Exercise brief:
Only one stretch of the data is wanted: the line containing "de una transacción", the line containing "activas para un comercio", and every line between them, copied exactly.

Task inputs:
--- START ---

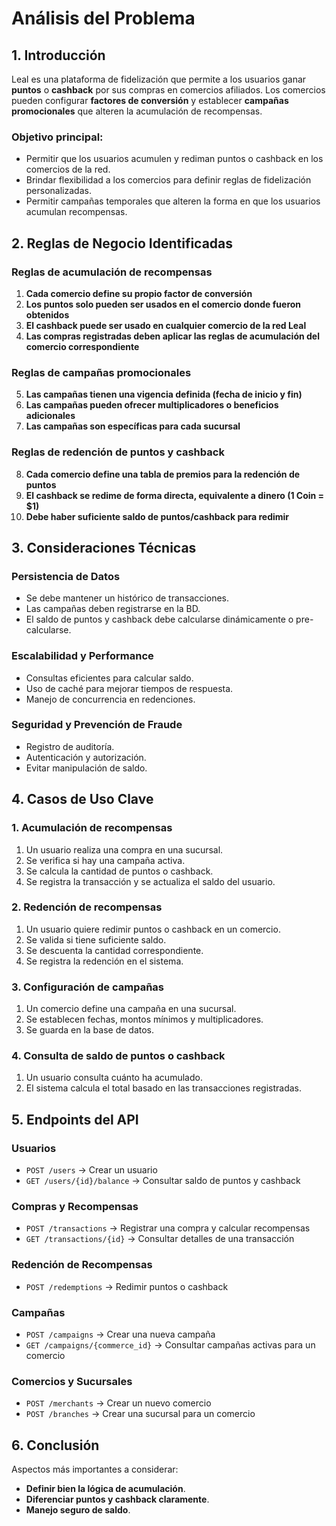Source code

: # Análisis del Problema

## 1. Introducción
Leal es una plataforma de fidelización que permite a los usuarios ganar **puntos** o **cashback** por sus compras en comercios afiliados. Los comercios pueden configurar **factores de conversión** y establecer **campañas promocionales** que alteren la acumulación de recompensas.

### **Objetivo principal:**
- Permitir que los usuarios acumulen y rediman puntos o cashback en los comercios de la red.  
- Brindar flexibilidad a los comercios para definir reglas de fidelización personalizadas.  
- Permitir campañas temporales que alteren la forma en que los usuarios acumulan recompensas.  

## 2. Reglas de Negocio Identificadas

### **Reglas de acumulación de recompensas**
1. **Cada comercio define su propio factor de conversión**
2. **Los puntos solo pueden ser usados en el comercio donde fueron obtenidos**
3. **El cashback puede ser usado en cualquier comercio de la red Leal**
4. **Las compras registradas deben aplicar las reglas de acumulación del comercio correspondiente**

### **Reglas de campañas promocionales**
5. **Las campañas tienen una vigencia definida (fecha de inicio y fin)**
6. **Las campañas pueden ofrecer multiplicadores o beneficios adicionales**
7. **Las campañas son específicas para cada sucursal**

### **Reglas de redención de puntos y cashback**
8. **Cada comercio define una tabla de premios para la redención de puntos**
9. **El cashback se redime de forma directa, equivalente a dinero (1 Coin = $1)**
10. **Debe haber suficiente saldo de puntos/cashback para redimir**

## 3. Consideraciones Técnicas

### **Persistencia de Datos**
- Se debe mantener un histórico de transacciones.
- Las campañas deben registrarse en la BD.
- El saldo de puntos y cashback debe calcularse dinámicamente o pre-calcularse.

### **Escalabilidad y Performance**
- Consultas eficientes para calcular saldo.
- Uso de caché para mejorar tiempos de respuesta.
- Manejo de concurrencia en redenciones.

### **Seguridad y Prevención de Fraude**
- Registro de auditoría.
- Autenticación y autorización.
- Evitar manipulación de saldo.

## 4. Casos de Uso Clave

### **1. Acumulación de recompensas**
1. Un usuario realiza una compra en una sucursal.
2. Se verifica si hay una campaña activa.
3. Se calcula la cantidad de puntos o cashback.
4. Se registra la transacción y se actualiza el saldo del usuario.

### **2. Redención de recompensas**
1. Un usuario quiere redimir puntos o cashback en un comercio.
2. Se valida si tiene suficiente saldo.
3. Se descuenta la cantidad correspondiente.
4. Se registra la redención en el sistema.

### **3. Configuración de campañas**
1. Un comercio define una campaña en una sucursal.
2. Se establecen fechas, montos mínimos y multiplicadores.
3. Se guarda en la base de datos.

### **4. Consulta de saldo de puntos o cashback**
1. Un usuario consulta cuánto ha acumulado.
2. El sistema calcula el total basado en las transacciones registradas.

## 5. Endpoints del API

### **Usuarios**
- `POST /users` → Crear un usuario
- `GET /users/{id}/balance` → Consultar saldo de puntos y cashback

### **Compras y Recompensas**
- `POST /transactions` → Registrar una compra y calcular recompensas
- `GET /transactions/{id}` → Consultar detalles de una transacción

### **Redención de Recompensas**
- `POST /redemptions` → Redimir puntos o cashback

### **Campañas**
- `POST /campaigns` → Crear una nueva campaña
- `GET /campaigns/{commerce_id}` → Consultar campañas activas para un comercio

### **Comercios y Sucursales**
- `POST /merchants` → Crear un nuevo comercio
- `POST /branches` → Crear una sucursal para un comercio

## 6. Conclusión
 Aspectos más importantes a considerar:
- **Definir bien la lógica de acumulación**.
- **Diferenciar puntos y cashback claramente**.
- **Manejo seguro de saldo**.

--- END ---

Worked solution:
- `GET /transactions/{id}` → Consultar detalles de una transacción

### **Redención de Recompensas**
- `POST /redemptions` → Redimir puntos o cashback

### **Campañas**
- `POST /campaigns` → Crear una nueva campaña
- `GET /campaigns/{commerce_id}` → Consultar campañas activas para un comercio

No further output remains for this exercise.